The Anti-Fun Police (Mark Andrews, Eddie Dennis & Flash Morgan Webster) vs. The Brothers of Construction & Mark Andrews
It’s great to see all the traditional babyfaces yucking it up as heels. I don’t think I’ve seen any of those new coppers heel it up before. The crowd chant “Tipton’s real” to greet the Construction Brothers destroying the Tipton isn’t real meme. The babyface Mark Andrews doesn’t quite look right.. “What is up, fellow kids?” He has most of Andrews act down but he fails to sing along to his own theme music, which is a pity. He nails down the banter though. “I’m from Wales” he mentions casually as he passes the crowd. Mark Andrews kills me with his response though; “go back to TNA”. Imagine bantering yourself out of the ring? I’m not sure who mocks Mark Andrews better; Travis or Andrews himself. The match mostly works, although the Hunters and Eddie develop communication issues a couple of times. Santos runs in to eat a 3D and that’s botched too. The match also stops as the Construction Brothers attempt to repair the broken Game Cube that controls this version of the Attack Universe, only doing so will send everything back to how it was. So they’d be heels again. “Ethical dilemma” chant the crowd. “We fix things, that’s what we do” say the Construction Brothers so they fix it and the entire show unglitches.

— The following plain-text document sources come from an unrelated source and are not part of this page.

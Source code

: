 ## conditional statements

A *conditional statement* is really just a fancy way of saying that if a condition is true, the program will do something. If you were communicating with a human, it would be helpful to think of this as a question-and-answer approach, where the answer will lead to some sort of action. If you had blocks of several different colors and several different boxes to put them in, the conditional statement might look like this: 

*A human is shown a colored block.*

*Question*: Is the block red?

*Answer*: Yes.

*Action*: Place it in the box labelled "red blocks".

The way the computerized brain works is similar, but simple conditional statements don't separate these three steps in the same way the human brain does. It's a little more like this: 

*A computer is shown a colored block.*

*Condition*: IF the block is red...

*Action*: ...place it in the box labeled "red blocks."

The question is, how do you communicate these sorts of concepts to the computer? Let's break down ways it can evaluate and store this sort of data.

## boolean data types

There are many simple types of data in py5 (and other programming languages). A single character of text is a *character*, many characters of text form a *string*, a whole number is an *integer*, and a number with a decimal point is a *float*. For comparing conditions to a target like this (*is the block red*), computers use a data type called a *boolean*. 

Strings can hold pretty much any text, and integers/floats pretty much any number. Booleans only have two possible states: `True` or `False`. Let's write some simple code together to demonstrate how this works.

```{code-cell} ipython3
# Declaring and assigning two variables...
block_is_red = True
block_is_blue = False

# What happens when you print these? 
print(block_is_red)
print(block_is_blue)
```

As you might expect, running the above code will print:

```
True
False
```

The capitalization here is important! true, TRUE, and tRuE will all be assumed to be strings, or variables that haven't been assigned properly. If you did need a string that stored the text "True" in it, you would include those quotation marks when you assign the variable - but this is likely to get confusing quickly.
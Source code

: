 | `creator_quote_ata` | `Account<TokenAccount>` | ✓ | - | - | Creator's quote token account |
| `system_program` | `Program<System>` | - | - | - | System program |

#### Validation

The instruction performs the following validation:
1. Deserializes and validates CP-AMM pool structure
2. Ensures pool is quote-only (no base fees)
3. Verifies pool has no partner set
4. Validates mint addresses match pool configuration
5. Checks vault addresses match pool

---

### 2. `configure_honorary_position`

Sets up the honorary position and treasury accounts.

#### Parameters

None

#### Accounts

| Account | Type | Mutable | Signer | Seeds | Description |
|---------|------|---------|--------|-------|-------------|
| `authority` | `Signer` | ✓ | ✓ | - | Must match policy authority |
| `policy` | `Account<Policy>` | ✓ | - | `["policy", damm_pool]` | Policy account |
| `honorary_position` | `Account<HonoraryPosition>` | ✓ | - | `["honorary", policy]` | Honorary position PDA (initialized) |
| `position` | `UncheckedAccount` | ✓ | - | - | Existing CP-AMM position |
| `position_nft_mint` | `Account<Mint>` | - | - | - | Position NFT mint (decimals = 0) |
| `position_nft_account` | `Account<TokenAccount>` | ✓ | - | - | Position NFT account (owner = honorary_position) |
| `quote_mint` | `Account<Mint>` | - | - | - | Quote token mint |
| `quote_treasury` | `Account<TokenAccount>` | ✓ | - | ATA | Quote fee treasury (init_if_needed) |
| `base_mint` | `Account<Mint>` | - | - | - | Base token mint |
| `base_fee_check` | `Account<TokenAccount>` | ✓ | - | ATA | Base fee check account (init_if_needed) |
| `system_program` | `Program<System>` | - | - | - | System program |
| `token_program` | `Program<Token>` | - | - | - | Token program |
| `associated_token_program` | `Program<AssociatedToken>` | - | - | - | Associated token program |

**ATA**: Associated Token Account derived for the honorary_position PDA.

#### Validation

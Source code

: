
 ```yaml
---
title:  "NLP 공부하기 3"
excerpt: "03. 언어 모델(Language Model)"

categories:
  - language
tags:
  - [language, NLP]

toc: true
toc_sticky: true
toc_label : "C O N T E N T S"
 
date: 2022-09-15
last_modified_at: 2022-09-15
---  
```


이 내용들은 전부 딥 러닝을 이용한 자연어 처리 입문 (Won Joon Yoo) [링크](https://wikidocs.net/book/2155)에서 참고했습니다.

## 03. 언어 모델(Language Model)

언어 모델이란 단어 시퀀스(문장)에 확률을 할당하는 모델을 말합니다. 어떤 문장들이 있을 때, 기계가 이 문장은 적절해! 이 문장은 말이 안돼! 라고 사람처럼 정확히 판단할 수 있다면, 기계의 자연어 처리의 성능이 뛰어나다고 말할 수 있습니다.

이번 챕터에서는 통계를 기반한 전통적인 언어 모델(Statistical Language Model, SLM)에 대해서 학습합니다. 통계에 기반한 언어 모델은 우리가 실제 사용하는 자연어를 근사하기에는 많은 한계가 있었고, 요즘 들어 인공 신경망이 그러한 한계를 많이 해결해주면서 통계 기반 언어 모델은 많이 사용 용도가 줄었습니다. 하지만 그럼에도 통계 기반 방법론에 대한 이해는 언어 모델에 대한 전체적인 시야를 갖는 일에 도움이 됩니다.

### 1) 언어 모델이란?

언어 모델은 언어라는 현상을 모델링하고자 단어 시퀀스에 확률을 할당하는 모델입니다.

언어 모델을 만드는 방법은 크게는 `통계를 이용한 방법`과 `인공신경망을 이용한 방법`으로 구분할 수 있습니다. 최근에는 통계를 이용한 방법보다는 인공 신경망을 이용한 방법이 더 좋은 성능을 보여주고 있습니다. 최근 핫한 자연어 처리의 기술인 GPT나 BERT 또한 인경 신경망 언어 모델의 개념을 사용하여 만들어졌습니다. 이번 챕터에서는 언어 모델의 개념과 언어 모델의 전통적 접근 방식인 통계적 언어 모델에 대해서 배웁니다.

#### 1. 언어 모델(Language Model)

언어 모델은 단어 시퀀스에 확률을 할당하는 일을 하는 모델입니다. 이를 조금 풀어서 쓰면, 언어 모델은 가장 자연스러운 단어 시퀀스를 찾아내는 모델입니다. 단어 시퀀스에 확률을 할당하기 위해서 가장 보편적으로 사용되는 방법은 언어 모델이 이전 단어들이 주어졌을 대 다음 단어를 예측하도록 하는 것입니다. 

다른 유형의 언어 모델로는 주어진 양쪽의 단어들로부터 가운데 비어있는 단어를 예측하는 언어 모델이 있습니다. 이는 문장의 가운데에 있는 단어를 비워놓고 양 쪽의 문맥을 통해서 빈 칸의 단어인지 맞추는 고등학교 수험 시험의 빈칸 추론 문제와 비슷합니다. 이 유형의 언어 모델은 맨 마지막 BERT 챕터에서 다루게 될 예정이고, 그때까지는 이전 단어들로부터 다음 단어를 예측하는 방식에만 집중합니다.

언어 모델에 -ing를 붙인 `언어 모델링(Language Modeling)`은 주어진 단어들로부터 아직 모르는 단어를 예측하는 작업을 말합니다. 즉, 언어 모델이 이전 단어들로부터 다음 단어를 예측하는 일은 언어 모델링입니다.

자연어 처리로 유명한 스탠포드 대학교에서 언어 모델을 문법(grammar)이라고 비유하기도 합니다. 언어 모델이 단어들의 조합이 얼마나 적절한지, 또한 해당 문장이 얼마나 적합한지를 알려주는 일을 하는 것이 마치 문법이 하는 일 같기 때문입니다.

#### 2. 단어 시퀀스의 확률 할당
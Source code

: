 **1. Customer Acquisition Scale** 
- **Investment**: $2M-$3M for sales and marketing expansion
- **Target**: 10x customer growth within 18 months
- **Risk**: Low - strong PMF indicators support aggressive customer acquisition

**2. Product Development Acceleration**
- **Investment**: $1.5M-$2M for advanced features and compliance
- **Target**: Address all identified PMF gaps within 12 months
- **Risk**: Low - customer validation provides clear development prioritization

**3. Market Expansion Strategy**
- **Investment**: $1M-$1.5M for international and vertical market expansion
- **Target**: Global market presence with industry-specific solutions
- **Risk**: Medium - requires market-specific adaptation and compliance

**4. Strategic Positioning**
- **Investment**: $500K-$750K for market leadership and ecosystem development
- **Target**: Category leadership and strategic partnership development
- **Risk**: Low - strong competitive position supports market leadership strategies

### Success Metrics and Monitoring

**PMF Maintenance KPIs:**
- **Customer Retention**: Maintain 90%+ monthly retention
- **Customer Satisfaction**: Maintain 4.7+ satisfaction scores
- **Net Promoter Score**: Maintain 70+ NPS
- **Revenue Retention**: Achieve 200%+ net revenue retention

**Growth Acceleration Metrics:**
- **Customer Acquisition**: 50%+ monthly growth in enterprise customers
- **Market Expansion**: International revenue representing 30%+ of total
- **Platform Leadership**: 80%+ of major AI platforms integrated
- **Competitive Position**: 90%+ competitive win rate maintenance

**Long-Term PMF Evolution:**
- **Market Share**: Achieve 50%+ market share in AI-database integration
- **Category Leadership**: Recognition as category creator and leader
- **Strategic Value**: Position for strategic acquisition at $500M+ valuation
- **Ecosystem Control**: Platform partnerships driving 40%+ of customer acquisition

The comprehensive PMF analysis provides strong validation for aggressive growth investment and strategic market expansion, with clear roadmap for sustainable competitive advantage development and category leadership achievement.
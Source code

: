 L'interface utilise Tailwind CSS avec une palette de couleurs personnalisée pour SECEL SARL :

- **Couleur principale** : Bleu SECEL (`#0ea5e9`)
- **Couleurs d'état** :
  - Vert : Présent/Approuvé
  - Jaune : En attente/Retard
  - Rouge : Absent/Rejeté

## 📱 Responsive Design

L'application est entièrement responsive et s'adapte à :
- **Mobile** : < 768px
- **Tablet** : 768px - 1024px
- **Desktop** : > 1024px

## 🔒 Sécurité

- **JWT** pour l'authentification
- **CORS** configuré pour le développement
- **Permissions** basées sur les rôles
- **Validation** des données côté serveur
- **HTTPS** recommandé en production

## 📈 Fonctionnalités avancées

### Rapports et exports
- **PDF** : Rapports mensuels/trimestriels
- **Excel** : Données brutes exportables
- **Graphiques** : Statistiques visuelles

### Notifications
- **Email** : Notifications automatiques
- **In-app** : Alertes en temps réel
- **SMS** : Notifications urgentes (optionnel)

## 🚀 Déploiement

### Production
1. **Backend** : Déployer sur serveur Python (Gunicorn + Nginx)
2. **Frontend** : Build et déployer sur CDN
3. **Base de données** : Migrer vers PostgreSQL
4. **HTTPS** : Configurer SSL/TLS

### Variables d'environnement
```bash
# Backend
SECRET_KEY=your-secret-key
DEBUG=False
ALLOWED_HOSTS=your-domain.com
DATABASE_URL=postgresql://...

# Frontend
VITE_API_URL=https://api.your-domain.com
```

With the world returned to normal the babyfaces make their entrance again to “Party Hard” and G-Man, who’s clearly had too much coffee, throws in a dozen jump cuts. Average Shot Length: 0.25 seconds. This leads to Shay being heel again and refusing to count pinfalls so Chris Roberts gives him a Stunner. Roberts is the babyface? There’s a first for everything. SSP finishes for the faces, the ones who turned face during the match that is. This was fun and very weird.
Final Rating: ***1/2


Summary: This was one of the most innovative and wildly entertaining pro wrestling shows of 2017. Nobody is doing wrestling like Attack are. So many other promotions are falling over each other to do the most ‘strong style’ matches and Attack don’t give a f*ck about any of it. Daft shit is their bread and butter and they’re phenomenal at it. There are two matches here that repeatedly popped me and were also very good wrestling matches. Those are well worth seeing. Your mileage on this show as a whole will depend on how familiar you are with the characters who are being subverted and made fun of. If you’ve never seen an Attack show this would be a tough place to start. If you want to get into Attack by watching a few other shows so this makes sense, that would be preferable. If you like comedy wrestling you’ll not regret giving Attack a chance to showcase their unique brand.